I understand your issues BigJim. It would be hard to do. Especially after naming them and rearing them. 

I used to go hunting for wild fowl and upland game and I have had to wring a few necks and it felt weird. Especially for a suburban white boy who got his meat from a grocery store. I swore that I would raise my kids knowing where the food came from. They are now both in their 20's and know that chickens from chicken farms, Beef comes from cattle (they have seen calves being born.) And Hot Dogs come from another world. 

If you live in an urban environment, take your kids to the state fair. Have them see eggs being laid, chickens being raised and the final products. It may give them a better idea of how the world works. 

Just my nickles worth.


----------



## Admin (Dec 8, 2003)

When I was growing up, we had a small hobby farm with ducks, geese, chicken, rabbits, pigs, 1 horse (mine) and a really mean rooster that I hated.

Our freezers were always full of meat but my daddy did pay someone to kill some of the animals, especially the pigs because he just couldn't do it. There really is no bacon out there like the bacon you raised. The flavor was incredible.

I cannot count how many times we were out chasing pigs that found a way out. My daddy would walk up shaking their food and they would follow him right back in. He built all of the fences, sheds, a small horse barn, and pens himself.


----------



## Admin (Dec 8, 2003)

BigJim said:


> I tried that with rabbits, built the cages and shed. Man I had rabbits coming out of my ears. When it came time to kill and dress the rabbits, I just couldn't bring myself to kill them cute little furry animals, gave them all away with the stipulation they wouldn't kill them. LOL
> 
> I would love to have a few chickens but living in the city... I really don't know if I could even kill one of those. I have in the past but it really bothered me.


Oh my gosh, that just brought back a memory of my daddy from many years ago when he tried to kill his first rabbit. He hit it over the head (like he was taught) then nailed it to a post to prepare to skin it. The rabbit suddenly reached up and bit him.


----------



## Rough Rooster (Feb 7, 2015)

Raised, beef, pigs, chickens, and a few rabbits, and also processed deer and turkey I harvested from my acreage. Don't do it any more as it is just two of us and we are gaining in age every day. No qualms about butchering as I realize that is the way things work.
Last pig I had was a feral pig I confined and fed. Had it commercially processed, but it was just too fatty. (fed it a lot of corn) 

RR :smile::smile:


----------



## SeniorSitizen (Sep 10, 2012)

I did in my other life.:biggrin2:


Beef- to slaughter / packing house. Chickens- home process. Hogs- some home process cure hams and bacon, some slaughter house / packing house. Milk- home process / non homogenized / non pasteurized. If the cow ate even one bite of Rag Weed, spit the milk out and feed the remainder to the pigs, dogs and cats, they didn't mind.

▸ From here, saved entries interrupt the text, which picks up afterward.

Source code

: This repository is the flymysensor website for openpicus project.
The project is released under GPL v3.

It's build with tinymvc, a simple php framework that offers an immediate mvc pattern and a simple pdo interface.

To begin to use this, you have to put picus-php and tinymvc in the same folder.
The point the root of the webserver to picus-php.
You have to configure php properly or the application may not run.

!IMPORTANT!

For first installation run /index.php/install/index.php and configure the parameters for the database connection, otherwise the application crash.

We still laugh at the wife's first attempt of home made cottage cheese. It was the best tasting little light green ball of mozzarella cheese you ever ate.:vs_laugh: Then my mother mentioned to the wife how to test it for temperature with her finger and the second batch actually looked like cottage cheese.

Our daughter will always remember the ram lamb and the rooster at chore time. Rams wanted a head on collision and the rooster, named Brooster ll , wanted to attack from the rear, and of course simultaneously. I think she may have finally talked her brothers in to doing her chores and I hope she doesn't discover I said that.

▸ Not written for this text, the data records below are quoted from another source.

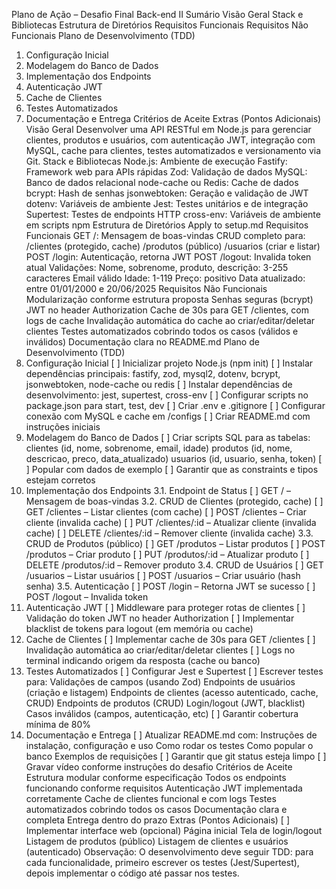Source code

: Plano de Ação – Desafio Final Back-end II
Sumário
Visão Geral
Stack e Bibliotecas
Estrutura de Diretórios
Requisitos Funcionais
Requisitos Não Funcionais
Plano de Desenvolvimento (TDD)
1. Configuração Inicial
2. Modelagem do Banco de Dados
3. Implementação dos Endpoints
4. Autenticação JWT
5. Cache de Clientes
6. Testes Automatizados
7. Documentação e Entrega
Critérios de Aceite
Extras (Pontos Adicionais)
Visão Geral
Desenvolver uma API RESTful em Node.js para gerenciar clientes, produtos e usuários, com autenticação JWT, integração com MySQL, cache para clientes, testes automatizados e versionamento via Git.
Stack e Bibliotecas
Node.js: Ambiente de execução
Fastify: Framework web para APIs rápidas
Zod: Validação de dados
MySQL: Banco de dados relacional
node-cache ou Redis: Cache de dados
bcrypt: Hash de senhas
jsonwebtoken: Geração e validação de JWT
dotenv: Variáveis de ambiente
Jest: Testes unitários e de integração
Supertest: Testes de endpoints HTTP
cross-env: Variáveis de ambiente em scripts npm
Estrutura de Diretórios
Apply to setup.md
Requisitos Funcionais
GET /: Mensagem de boas-vindas
CRUD completo para:
/clientes (protegido, cache)
/produtos (público)
/usuarios (criar e listar)
POST /login: Autenticação, retorna JWT
POST /logout: Invalida token atual
Validações:
Nome, sobrenome, produto, descrição: 3-255 caracteres
Email válido
Idade: 1-119
Preço: positivo
Data atualizado: entre 01/01/2000 e 20/06/2025
Requisitos Não Funcionais
Modularização conforme estrutura proposta
Senhas seguras (bcrypt)
JWT no header Authorization
Cache de 30s para GET /clientes, com logs de cache
Invalidação automática do cache ao criar/editar/deletar clientes
Testes automatizados cobrindo todos os casos (válidos e inválidos)
Documentação clara no README.md
Plano de Desenvolvimento (TDD)
1. Configuração Inicial
[ ] Inicializar projeto Node.js (npm init)
[ ] Instalar dependências principais:
fastify, zod, mysql2, dotenv, bcrypt, jsonwebtoken, node-cache ou redis
[ ] Instalar dependências de desenvolvimento:
jest, supertest, cross-env
[ ] Configurar scripts no package.json para start, test, dev
[ ] Criar .env e .gitignore
[ ] Configurar conexão com MySQL e cache em /configs
[ ] Criar README.md com instruções iniciais
2. Modelagem do Banco de Dados
[ ] Criar scripts SQL para as tabelas:
clientes (id, nome, sobrenome, email, idade)
produtos (id, nome, descricao, preco, data_atualizado)
usuarios (id, usuario, senha, token)
[ ] Popular com dados de exemplo
[ ] Garantir que as constraints e tipos estejam corretos
3. Implementação dos Endpoints
3.1. Endpoint de Status
[ ] GET / – Mensagem de boas-vindas
3.2. CRUD de Clientes (protegido, cache)
[ ] GET /clientes – Listar clientes (com cache)
[ ] POST /clientes – Criar cliente (invalida cache)
[ ] PUT /clientes/:id – Atualizar cliente (invalida cache)
[ ] DELETE /clientes/:id – Remover cliente (invalida cache)
3.3. CRUD de Produtos (público)
[ ] GET /produtos – Listar produtos
[ ] POST /produtos – Criar produto
[ ] PUT /produtos/:id – Atualizar produto
[ ] DELETE /produtos/:id – Remover produto
3.4. CRUD de Usuários
[ ] GET /usuarios – Listar usuários
[ ] POST /usuarios – Criar usuário (hash senha)
3.5. Autenticação
[ ] POST /login – Retorna JWT se sucesso
[ ] POST /logout – Invalida token
4. Autenticação JWT
[ ] Middleware para proteger rotas de clientes
[ ] Validação do token JWT no header Authorization
[ ] Implementar blacklist de tokens para logout (em memória ou cache)
5. Cache de Clientes
[ ] Implementar cache de 30s para GET /clientes
[ ] Invalidação automática ao criar/editar/deletar clientes
[ ] Logs no terminal indicando origem da resposta (cache ou banco)
6. Testes Automatizados
[ ] Configurar Jest e Supertest
[ ] Escrever testes para:
Validações de campos (usando Zod)
Endpoints de usuários (criação e listagem)
Endpoints de clientes (acesso autenticado, cache, CRUD)
Endpoints de produtos (CRUD)
Login/logout (JWT, blacklist)
Casos inválidos (campos, autenticação, etc)
[ ] Garantir cobertura mínima de 80%
7. Documentação e Entrega
[ ] Atualizar README.md com:
Instruções de instalação, configuração e uso
Como rodar os testes
Como popular o banco
Exemplos de requisições
[ ] Garantir que git status esteja limpo
[ ] Gravar vídeo conforme instruções do desafio
Critérios de Aceite
Estrutura modular conforme especificação
Todos os endpoints funcionando conforme requisitos
Autenticação JWT implementada corretamente
Cache de clientes funcional e com logs
Testes automatizados cobrindo todos os casos
Documentação clara e completa
Entrega dentro do prazo
Extras (Pontos Adicionais)
[ ] Implementar interface web (opcional)
Página inicial
Tela de login/logout
Listagem de produtos (público)
Listagem de clientes e usuários (autenticado)
Observação: O desenvolvimento deve seguir TDD: para cada funcionalidade, primeiro escrever os testes (Jest/Supertest), depois implementar o código até passar nos testes.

Then there was cattle heel flies ( Warbles ) to deal with, hogs with lice, chickens with both lice and mites and those were the good ole days.

One of our sons, that's an avid hunter, took one White Tail to a local commercial facility. Never again, although his hunts in CO and WY get processed in those states. He has been treated well in both states.


----------



## CaptTom (Dec 31, 2017)

By all means, eat them while you can!

My wife talked me into getting pet ducks. Who knew they could live for 15 years?!?!

Yes, I built a house (coop) and a caged, covered pen, then an outdoor run with a pond.

Good news is someone paid me $100 for the coop when the last little bugger finally died. They thought it was a bargain. Said they're going elsewhere for $500 and up. They even took the pen. Sure is nice to see grass growing there again! Who knew a 15-year-old shed I built for like $200 would return $100? I'm in the wrong business!


----------



## SeniorSitizen (Sep 10, 2012)

CaptTom said:


> By all means, eat them while you can!
> 
> My wife talked me into getting pet ducks. Who knew they could live for 15 years?!?!
> 
> ...


 OH that's hilarious.

My parents raised Mallards for sale at thanksgiving time. Was my job as a kid to feed them. We couldn't stand to eat the stinken things but people came from town and paid top dollar.


----------



## gthomson (Nov 13, 2016)

I did want a couple chickens, but my city doesn't allow them on lots under 10,000sqft, and mine is 7400sqft. Many still have them and nobody complains. I could never kill the chickens, though - after they were done with laying eggs, they'd just be pets.
But while waiting for the city to approve them on smaller lots, I switched to being vegan.
So now I don't even need them for the eggs - if I had them, they'd just be pets 
But Chipper my pooch - he'd not want them in his back yard space - he goes crazy protective (barking/traumatizing) when another animal starts to encroach on his space. So his instincts are just too strong to have chickens running around anyway.


----------



## BigJim (Sep 2, 2008)

Cricket said:


> Oh my gosh, that just brought back a memory of my daddy from many years ago when he tried to kill his first rabbit. He hit it over the head (like he was taught) then nailed it to a post to prepare to skin it. The rabbit suddenly reached up and bit him.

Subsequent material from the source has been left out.